EXERCISE DATA:
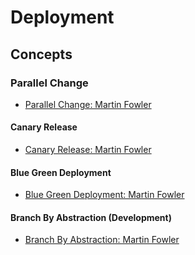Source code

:# Deployment

## Concepts

### Parallel Change

* [Parallel Change: Martin Fowler](https://martinfowler.com/bliki/ParallelChange.html)

#### Canary Release

* [Canary Release: Martin Fowler](https://martinfowler.com/bliki/CanaryRelease.html)

#### Blue Green Deployment

* [Blue Green Deployment: Martin Fowler](https://martinfowler.com/bliki/BlueGreenDeployment.html)

#### Branch By Abstraction (Development)

* [Branch By Abstraction: Martin Fowler](https://martinfowler.com/bliki/BranchByAbstraction.html)

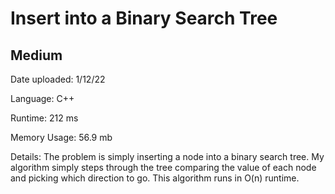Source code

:
# Insert into a Binary Search Tree

## Medium

Date uploaded: 1/12/22

Language: C++

Runtime: 212 ms

Memory Usage: 56.9 mb

Details: The problem is simply inserting a node into a binary search tree. My algorithm simply steps through the tree comparing the value of each node and picking which direction to go. This algorithm runs in O(n) runtime.
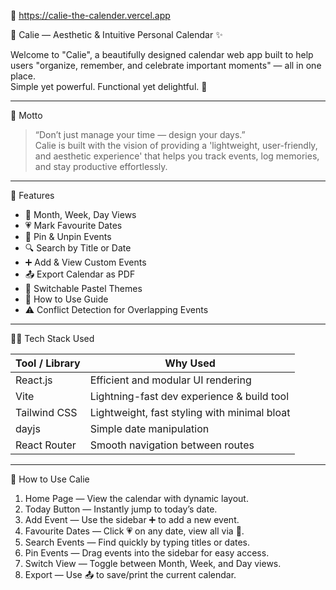 
🔗 https://calie-the-calender.vercel.app

📅 Calie — Aesthetic & Intuitive Personal Calendar ✨

Welcome to "Calie", a beautifully designed calendar web app built to help users "organize, remember, and celebrate important moments" — all in one place.  
Simple yet powerful. Functional yet delightful. 🌸

---

🎯 Motto

> “Don’t just manage your time — design your days.”  
Calie is built with the vision of providing a 'lightweight, user-friendly, and aesthetic experience' that helps you track events, log memories, and stay productive effortlessly.

---

🚀 Features

- 📆 Month, Week, Day Views
- 💗 Mark Favourite Dates
- 📌 Pin & Unpin Events
- 🔍 Search by Title or Date
- ➕ Add & View Custom Events
- 📤 Export Calendar as PDF
- 🎨 Switchable Pastel Themes
- 📘 How to Use Guide
- ⚠️ Conflict Detection for Overlapping Events

---

🧑‍💻 Tech Stack Used

| Tool / Library   | Why Used                                          |
|------------------|---------------------------------------------------|
| React.js         | Efficient and modular UI rendering                |
| Vite             | Lightning-fast dev experience & build tool        |
| Tailwind CSS     | Lightweight, fast styling with minimal bloat      |
| dayjs            | Simple date manipulation                          |
| React Router     | Smooth navigation between routes                  |

---

🧾 How to Use Calie

1. Home Page — View the calendar with dynamic layout.
2. Today Button — Instantly jump to today’s date.
3. Add Event — Use the sidebar ➕ to add a new event.
4. Favourite Dates — Click 💗 on any date, view all via 💙.
5. Search Events — Find quickly by typing titles or dates.
6. Pin Events — Drag events into the sidebar for easy access.
7. Switch View — Toggle between Month, Week, and Day views.
8. Export — Use 📤 to save/print the current calendar.

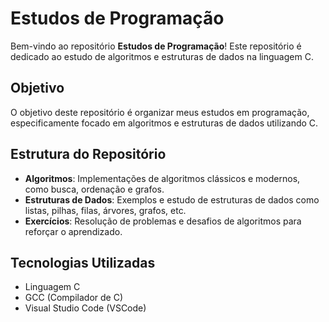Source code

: # Estudos de Programação

Bem-vindo ao repositório **Estudos de Programação**! Este repositório é dedicado ao estudo de algoritmos e estruturas de dados na linguagem C. 

## Objetivo

O objetivo deste repositório é organizar meus estudos em programação, especificamente focado em algoritmos e estruturas de dados utilizando C. 
## Estrutura do Repositório

- **Algoritmos**: Implementações de algoritmos clássicos e modernos, como busca, ordenação e grafos.
- **Estruturas de Dados**: Exemplos e estudo de estruturas de dados como listas, pilhas, filas, árvores, grafos, etc.
- **Exercícios**: Resolução de problemas e desafios de algoritmos para reforçar o aprendizado.

## Tecnologias Utilizadas

- Linguagem C
- GCC (Compilador de C)
- Visual Studio Code (VSCode)


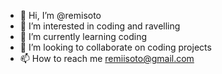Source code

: - 👋 Hi, I’m @remisoto
- 👀 I’m interested in coding and ravelling
- 🌱 I’m currently learning coding
- 💞️ I’m looking to collaborate on coding projects
- 📫 How to reach me remiisoto@gmail.com

<!---
remisoto/remisoto is a ✨ special ✨ repository because its `README.md` (this file) appears on your GitHub profile.
You can click the Preview link to take a look at your changes.
--->
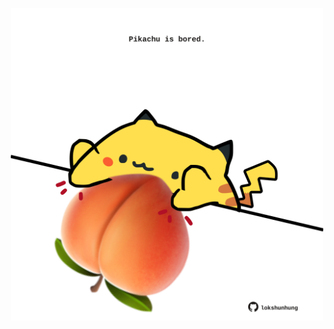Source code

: <!-- built at 16/08/2021, 20:01:56 UTC -->
<p align="center">
  <img width="500" height="500" src="./ReadmeImage.svg">
</p>
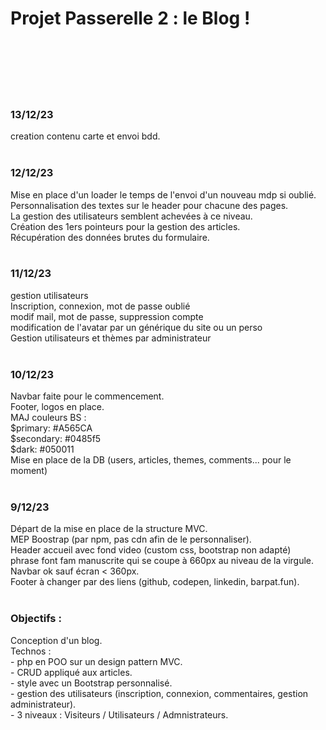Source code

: <h1>Projet Passerelle 2 : le Blog ! </h1>
<br><br>
<br><br>




<br>
<h3>13/12/23</h3>
creation contenu carte et envoi bdd.<br>



<br>
<h3>12/12/23</h3>
Mise en place d'un loader le temps de l'envoi d'un nouveau mdp si oublié.<br>
Personnalisation des textes sur le header pour chacune des pages.<br>
La gestion des utilisateurs semblent achevées à ce niveau.<br>
Création des 1ers pointeurs pour la gestion des articles.<br>
Récupération des données brutes du formulaire.<br>

<br>
<h3>11/12/23</h3>
gestion utilisateurs<br>
Inscription, connexion, mot de passe oublié<br>
modif mail, mot de passe, suppression compte<br>
modification de l'avatar par un générique du site ou un perso<br>
Gestion utilisateurs et thèmes par administrateur<br>

<br>
<h3>10/12/23</h3>
Navbar faite pour le commencement.<br>
Footer, logos en place.<br>
MAJ couleurs BS :<br>
$primary: #A565CA <br>
$secondary: #0485f5 <br>
$dark: #050011 <br>
Mise en place de la DB (users, articles, themes, comments... pour le moment)<br>

<br>
<h3>9/12/23</h3>
Départ  de la mise en place de la structure MVC.<br>
MEP Boostrap (par npm, pas cdn afin de le personnaliser).<br>
Header accueil avec fond video (custom css, bootstrap non adapté)<br>
phrase font fam manuscrite qui se coupe à 660px au niveau de la virgule.<br>
Navbar ok sauf écran < 360px.<br>
Footer à changer par des liens (github, codepen, linkedin, barpat.fun).<br>

<br>
<h3>Objectifs : </h3>
Conception d'un blog.<br>
Technos : <br>
- php en POO sur un design pattern MVC.<br>
- CRUD appliqué aux articles.<br>
- style avec un Bootstrap personnalisé.<br>
- gestion des utilisateurs (inscription, connexion, commentaires, gestion administrateur).<br>
- 3 niveaux : Visiteurs / Utilisateurs / Admnistrateurs.<br>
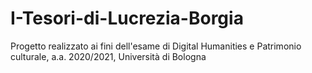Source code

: # I-Tesori-di-Lucrezia-Borgia
Progetto realizzato ai fini dell'esame di Digital Humanities e Patrimonio culturale, a.a. 2020/2021, Università di Bologna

WHAT TO DO: Excluding the images, return each record above precisely as written.

THE ANSWER:
Source code

:# Deployment

## Concepts

### Parallel Change

* [Parallel Change: Martin Fowler](https://martinfowler.com/bliki/ParallelChange.html)

#### Canary Release

* [Canary Release: Martin Fowler](https://martinfowler.com/bliki/CanaryRelease.html)

#### Blue Green Deployment

* [Blue Green Deployment: Martin Fowler](https://martinfowler.com/bliki/BlueGreenDeployment.html)

#### Branch By Abstraction (Development)

* [Branch By Abstraction: Martin Fowler](https://martinfowler.com/bliki/BranchByAbstraction.html)

Source code

:
# Insert into a Binary Search Tree

## Medium

Date uploaded: 1/12/22

Language: C++

Runtime: 212 ms

Memory Usage: 56.9 mb

Details: The problem is simply inserting a node into a binary search tree. My algorithm simply steps through the tree comparing the value of each node and picking which direction to go. This algorithm runs in O(n) runtime.
🔗 https://calie-the-calender.vercel.app

📅 Calie — Aesthetic & Intuitive Personal Calendar ✨

Welcome to "Calie", a beautifully designed calendar web app built to help users "organize, remember, and celebrate important moments" — all in one place.  
Simple yet powerful. Functional yet delightful. 🌸

---

🎯 Motto

> “Don’t just manage your time — design your days.”  
Calie is built with the vision of providing a 'lightweight, user-friendly, and aesthetic experience' that helps you track events, log memories, and stay productive effortlessly.

---

🚀 Features

- 📆 Month, Week, Day Views
- 💗 Mark Favourite Dates
- 📌 Pin & Unpin Events
- 🔍 Search by Title or Date
- ➕ Add & View Custom Events
- 📤 Export Calendar as PDF
- 🎨 Switchable Pastel Themes
- 📘 How to Use Guide
- ⚠️ Conflict Detection for Overlapping Events

---

🧑‍💻 Tech Stack Used

| Tool / Library   | Why Used                                          |
|------------------|---------------------------------------------------|
| React.js         | Efficient and modular UI rendering                |
| Vite             | Lightning-fast dev experience & build tool        |
| Tailwind CSS     | Lightweight, fast styling with minimal bloat      |
| dayjs            | Simple date manipulation                          |
| React Router     | Smooth navigation between routes                  |

---

🧾 How to Use Calie

1. Home Page — View the calendar with dynamic layout.
2. Today Button — Instantly jump to today’s date.
3. Add Event — Use the sidebar ➕ to add a new event.
4. Favourite Dates — Click 💗 on any date, view all via 💙.
5. Search Events — Find quickly by typing titles or dates.
6. Pin Events — Drag events into the sidebar for easy access.
7. Switch View — Toggle between Month, Week, and Day views.
8. Export — Use 📤 to save/print the current calendar.

Source code

: # Estudos de Programação

Bem-vindo ao repositório **Estudos de Programação**! Este repositório é dedicado ao estudo de algoritmos e estruturas de dados na linguagem C. 

## Objetivo

O objetivo deste repositório é organizar meus estudos em programação, especificamente focado em algoritmos e estruturas de dados utilizando C. 
## Estrutura do Repositório

- **Algoritmos**: Implementações de algoritmos clássicos e modernos, como busca, ordenação e grafos.
- **Estruturas de Dados**: Exemplos e estudo de estruturas de dados como listas, pilhas, filas, árvores, grafos, etc.
- **Exercícios**: Resolução de problemas e desafios de algoritmos para reforçar o aprendizado.

## Tecnologias Utilizadas

- Linguagem C
- GCC (Compilador de C)
- Visual Studio Code (VSCode)


Source code

: - 👋 Hi, I’m @remisoto
- 👀 I’m interested in coding and ravelling
- 🌱 I’m currently learning coding
- 💞️ I’m looking to collaborate on coding projects
- 📫 How to reach me remiisoto@gmail.com

<!---
remisoto/remisoto is a ✨ special ✨ repository because its `README.md` (this file) appears on your GitHub profile.
You can click the Preview link to take a look at your changes.
--->
Source code

: <!-- built at 16/08/2021, 20:01:56 UTC -->
<p align="center">
  <img width="500" height="500" src="./ReadmeImage.svg">
</p>
Source code

: <h1>Projet Passerelle 2 : le Blog ! </h1>
<br><br>
<br><br>




<br>
<h3>13/12/23</h3>
creation contenu carte et envoi bdd.<br>



<br>
<h3>12/12/23</h3>
Mise en place d'un loader le temps de l'envoi d'un nouveau mdp si oublié.<br>
Personnalisation des textes sur le header pour chacune des pages.<br>
La gestion des utilisateurs semblent achevées à ce niveau.<br>
Création des 1ers pointeurs pour la gestion des articles.<br>
Récupération des données brutes du formulaire.<br>

<br>
<h3>11/12/23</h3>
gestion utilisateurs<br>
Inscription, connexion, mot de passe oublié<br>
modif mail, mot de passe, suppression compte<br>
modification de l'avatar par un générique du site ou un perso<br>
Gestion utilisateurs et thèmes par administrateur<br>

<br>
<h3>10/12/23</h3>
Navbar faite pour le commencement.<br>
Footer, logos en place.<br>
MAJ couleurs BS :<br>
$primary: #A565CA <br>
$secondary: #0485f5 <br>
$dark: #050011 <br>
Mise en place de la DB (users, articles, themes, comments... pour le moment)<br>

<br>
<h3>9/12/23</h3>
Départ  de la mise en place de la structure MVC.<br>
MEP Boostrap (par npm, pas cdn afin de le personnaliser).<br>
Header accueil avec fond video (custom css, bootstrap non adapté)<br>
phrase font fam manuscrite qui se coupe à 660px au niveau de la virgule.<br>
Navbar ok sauf écran < 360px.<br>
Footer à changer par des liens (github, codepen, linkedin, barpat.fun).<br>

<br>
<h3>Objectifs : </h3>
Conception d'un blog.<br>
Technos : <br>
- php en POO sur un design pattern MVC.<br>
- CRUD appliqué aux articles.<br>
- style avec un Bootstrap personnalisé.<br>
- gestion des utilisateurs (inscription, connexion, commentaires, gestion administrateur).<br>
- 3 niveaux : Visiteurs / Utilisateurs / Admnistrateurs.<br>
Source code

: # I-Tesori-di-Lucrezia-Borgia
Progetto realizzato ai fini dell'esame di Digital Humanities e Patrimonio culturale, a.a. 2020/2021, Università di Bologna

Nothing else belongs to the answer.